Je vais donc apporter ma contribution à ce sujet puisqu’après tout, mon blog, me semble-t-il, parle du bonheur et de mes expériences du bonheur dans mon observation de la nature. J’espère que mon petit exposé va le montrer.
Mon approche est un peu carrée. Je vais faire quelques catégories pour trouver ce qu’est le bonheur.
Dans quelle partie cherchons nous le bonheur ? Argent ? Santé ? Amour ? travail ? plaisirs des sens ?
-L’argent Ne nous cachons pas la face. L’argent a bien quelque chose à voir avec le bonheur. Il n’y contribue pas, même si la rallonge d’un proverbe l’affirme car l’argent ne fait pas le bonheur, ça veut dire (à mon sens) que l’argent est une condition préalable au bonheur (plutôt qu’une contribution). L’argent n’est pas le bonheur lui-même : le bonheur que l’on cherche, on le trouvera réellement dans autre chose que l’argent mais, sans l’argent, dans une société d’argent, le bonheur semble bien difficile à concevoir. Qui pourra affirmer qu’on peut trouver le bonheur dans la misère, actuellement, dans notre société ?
-La santé
Même bitin, même bagay (expression antillaise). La santé, tout comme l’argent, me paraît être une condition sans laquelle le bonheur est quasiment impossible. La santé, c’est la matérialité du corps. Si nous laissons notre corps sans soin ou si nous tombons malade, nous aurons bien du mal à trouver le bonheur. Là aussi, santé et argent sont un minimum de notre époque, de notre société. Pas de santé, c’est souffrir dans sa chair, c’est aller vers la mort. Prouvez-moi que la souffrance et la mort permettent d’atteindre le bonheur. Je suis persuadée que le jour où l’homme aura réussi à vaincre la souffrance du corps (mais il faut aussi que l’on arrive à ne plus se torturer les uns les autres, et on n’y est pas encore), l’homme aura accompli sa plus belle conquête de l’homme. Oui mais. La jouissance est-elle possible si la souffrance est abolie ? Faut-il choisir entre l’abolition des deux et l’existence des deux ?

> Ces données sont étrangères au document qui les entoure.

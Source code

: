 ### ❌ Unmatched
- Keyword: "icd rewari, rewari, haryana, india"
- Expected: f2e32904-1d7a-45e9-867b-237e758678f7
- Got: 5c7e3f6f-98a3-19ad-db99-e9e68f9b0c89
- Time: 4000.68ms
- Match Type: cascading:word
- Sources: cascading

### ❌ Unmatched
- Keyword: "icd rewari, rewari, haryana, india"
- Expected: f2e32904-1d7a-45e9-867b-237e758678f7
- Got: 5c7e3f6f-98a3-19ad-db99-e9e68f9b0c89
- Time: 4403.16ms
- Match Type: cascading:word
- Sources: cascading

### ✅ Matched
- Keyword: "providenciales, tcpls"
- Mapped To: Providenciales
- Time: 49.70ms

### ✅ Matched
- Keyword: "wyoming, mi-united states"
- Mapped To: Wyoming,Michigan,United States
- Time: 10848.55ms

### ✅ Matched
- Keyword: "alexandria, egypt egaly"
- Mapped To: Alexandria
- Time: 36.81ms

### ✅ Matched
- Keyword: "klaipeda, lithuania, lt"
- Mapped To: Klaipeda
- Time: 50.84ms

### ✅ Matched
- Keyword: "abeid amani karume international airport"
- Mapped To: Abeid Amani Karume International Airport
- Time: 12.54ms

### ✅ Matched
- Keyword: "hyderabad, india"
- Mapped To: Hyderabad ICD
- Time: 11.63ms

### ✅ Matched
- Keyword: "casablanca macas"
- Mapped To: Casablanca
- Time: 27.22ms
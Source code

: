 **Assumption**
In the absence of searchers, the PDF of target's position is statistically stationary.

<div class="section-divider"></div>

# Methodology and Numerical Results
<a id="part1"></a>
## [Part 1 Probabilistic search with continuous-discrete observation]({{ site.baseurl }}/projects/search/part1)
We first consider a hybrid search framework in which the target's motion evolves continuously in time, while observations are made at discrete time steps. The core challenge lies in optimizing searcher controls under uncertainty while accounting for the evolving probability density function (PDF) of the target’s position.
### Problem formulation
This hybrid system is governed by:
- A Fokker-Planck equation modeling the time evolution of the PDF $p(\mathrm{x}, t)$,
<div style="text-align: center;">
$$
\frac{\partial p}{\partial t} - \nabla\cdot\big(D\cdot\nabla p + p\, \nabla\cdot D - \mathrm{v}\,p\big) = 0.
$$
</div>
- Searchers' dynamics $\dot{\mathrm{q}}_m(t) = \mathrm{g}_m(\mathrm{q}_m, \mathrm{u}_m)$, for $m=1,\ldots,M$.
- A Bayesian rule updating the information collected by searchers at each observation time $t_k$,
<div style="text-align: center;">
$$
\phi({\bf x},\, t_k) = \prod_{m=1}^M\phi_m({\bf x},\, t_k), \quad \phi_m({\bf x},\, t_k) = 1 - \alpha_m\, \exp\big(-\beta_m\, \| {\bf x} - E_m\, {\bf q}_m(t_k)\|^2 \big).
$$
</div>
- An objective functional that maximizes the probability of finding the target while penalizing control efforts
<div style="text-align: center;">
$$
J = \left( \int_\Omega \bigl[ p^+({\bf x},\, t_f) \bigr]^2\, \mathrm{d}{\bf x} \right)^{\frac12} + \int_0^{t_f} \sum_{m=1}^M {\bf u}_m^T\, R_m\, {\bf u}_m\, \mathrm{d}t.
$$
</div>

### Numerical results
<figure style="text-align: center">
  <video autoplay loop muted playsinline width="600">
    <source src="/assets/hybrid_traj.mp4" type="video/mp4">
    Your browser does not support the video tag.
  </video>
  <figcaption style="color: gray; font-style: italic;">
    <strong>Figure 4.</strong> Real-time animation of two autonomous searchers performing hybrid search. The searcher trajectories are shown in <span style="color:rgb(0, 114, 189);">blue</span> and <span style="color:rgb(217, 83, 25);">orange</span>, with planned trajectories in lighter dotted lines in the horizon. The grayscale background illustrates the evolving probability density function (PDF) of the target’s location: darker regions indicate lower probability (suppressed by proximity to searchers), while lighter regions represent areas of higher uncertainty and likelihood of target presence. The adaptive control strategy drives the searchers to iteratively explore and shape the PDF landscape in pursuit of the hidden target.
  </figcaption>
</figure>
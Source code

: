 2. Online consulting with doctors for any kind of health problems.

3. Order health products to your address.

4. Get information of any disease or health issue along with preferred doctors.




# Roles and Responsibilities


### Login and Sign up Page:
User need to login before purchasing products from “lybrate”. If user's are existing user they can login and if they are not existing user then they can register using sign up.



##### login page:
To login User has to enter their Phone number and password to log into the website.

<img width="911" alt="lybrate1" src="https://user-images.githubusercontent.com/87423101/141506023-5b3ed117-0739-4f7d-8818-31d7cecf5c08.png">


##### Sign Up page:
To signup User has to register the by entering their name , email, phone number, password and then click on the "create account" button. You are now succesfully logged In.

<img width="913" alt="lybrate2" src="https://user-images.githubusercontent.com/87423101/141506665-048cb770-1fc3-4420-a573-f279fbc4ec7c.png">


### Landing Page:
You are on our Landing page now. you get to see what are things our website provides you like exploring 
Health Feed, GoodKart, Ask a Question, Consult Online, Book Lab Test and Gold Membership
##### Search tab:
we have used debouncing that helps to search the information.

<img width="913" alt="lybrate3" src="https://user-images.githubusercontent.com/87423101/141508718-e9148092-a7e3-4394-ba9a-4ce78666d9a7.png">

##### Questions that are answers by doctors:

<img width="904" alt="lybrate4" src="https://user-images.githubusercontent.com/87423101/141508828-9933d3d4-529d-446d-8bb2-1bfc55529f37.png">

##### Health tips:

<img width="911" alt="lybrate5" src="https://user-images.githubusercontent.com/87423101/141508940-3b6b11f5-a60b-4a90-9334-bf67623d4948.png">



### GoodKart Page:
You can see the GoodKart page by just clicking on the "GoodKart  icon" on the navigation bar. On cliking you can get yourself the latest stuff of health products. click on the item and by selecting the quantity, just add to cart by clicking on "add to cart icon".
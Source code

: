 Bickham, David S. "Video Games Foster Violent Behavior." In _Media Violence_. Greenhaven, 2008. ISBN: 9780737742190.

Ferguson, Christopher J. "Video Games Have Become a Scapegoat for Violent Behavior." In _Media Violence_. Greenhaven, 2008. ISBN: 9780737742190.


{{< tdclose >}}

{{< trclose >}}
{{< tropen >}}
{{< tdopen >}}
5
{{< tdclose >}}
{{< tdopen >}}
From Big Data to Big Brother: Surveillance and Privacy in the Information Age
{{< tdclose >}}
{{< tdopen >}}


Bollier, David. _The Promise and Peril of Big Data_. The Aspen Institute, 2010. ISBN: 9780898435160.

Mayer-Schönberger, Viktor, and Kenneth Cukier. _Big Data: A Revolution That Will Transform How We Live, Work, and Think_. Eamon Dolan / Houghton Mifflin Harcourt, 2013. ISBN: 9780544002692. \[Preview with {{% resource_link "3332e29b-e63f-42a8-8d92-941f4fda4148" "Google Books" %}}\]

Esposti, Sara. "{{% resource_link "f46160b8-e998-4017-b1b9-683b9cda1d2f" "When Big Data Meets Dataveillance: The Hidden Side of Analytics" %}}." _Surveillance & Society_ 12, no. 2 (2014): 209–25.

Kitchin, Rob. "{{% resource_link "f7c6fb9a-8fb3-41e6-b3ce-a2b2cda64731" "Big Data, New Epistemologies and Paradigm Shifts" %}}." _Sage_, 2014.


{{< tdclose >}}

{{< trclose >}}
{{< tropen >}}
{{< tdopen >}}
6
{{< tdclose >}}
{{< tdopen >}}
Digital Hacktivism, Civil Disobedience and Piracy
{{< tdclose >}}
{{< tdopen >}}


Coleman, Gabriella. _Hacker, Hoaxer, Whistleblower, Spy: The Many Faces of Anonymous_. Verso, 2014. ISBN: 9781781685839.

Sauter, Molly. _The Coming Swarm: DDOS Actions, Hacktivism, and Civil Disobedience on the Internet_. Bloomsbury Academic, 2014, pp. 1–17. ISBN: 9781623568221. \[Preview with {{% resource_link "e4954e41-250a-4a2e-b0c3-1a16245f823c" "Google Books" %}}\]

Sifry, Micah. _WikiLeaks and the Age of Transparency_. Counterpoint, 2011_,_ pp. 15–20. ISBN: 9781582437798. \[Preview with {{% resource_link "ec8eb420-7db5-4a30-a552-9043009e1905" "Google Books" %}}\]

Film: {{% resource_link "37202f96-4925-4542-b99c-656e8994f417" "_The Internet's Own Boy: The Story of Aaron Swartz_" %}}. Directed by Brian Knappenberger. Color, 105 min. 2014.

-Les relations humaines réussies : amour, amitié, enfantement, sexe. Tout cela peut apporter une forme de bonheur mais c’est délicat car ce qui nous donne du bonheur dans les relations humaines, peut très vite nous apporter de la souffrance… L’amour - passion passe de l’un à l’autre si facilement…Et l’amour sans passion a la réputation de sombrer dans un quotidien triste, monotone et parfois infernal… L’amour sexuel n’est pas le bonheur à coup sûr. Dom Juan est un exemple littéraire d’un homme qui avait choisi d’être toujours heureux en amour en renouvelant un nombre infini de fois le moment où la femme capitule et vous avoue son amour. Seul, ce moment-là apporte vraiment du bonheur à Dom Juan. Il faut alors ne jamais rester avec la femme qu’on a tant aimée et cesser de l’aimer pour en aimer une autre. N’est-il pas vrai que le meilleur moment d’une histoire d’amour est sa naissance ? Mais Don Juan se prive de l’amour véritable en le cherchant de cette façon-là. Il cherche un plaisir court sans cesse renouvelé et écarte toute possibilité d’amour. Sans capacité d’amour véritable, le bonheur ne peut exister pour Don Juan.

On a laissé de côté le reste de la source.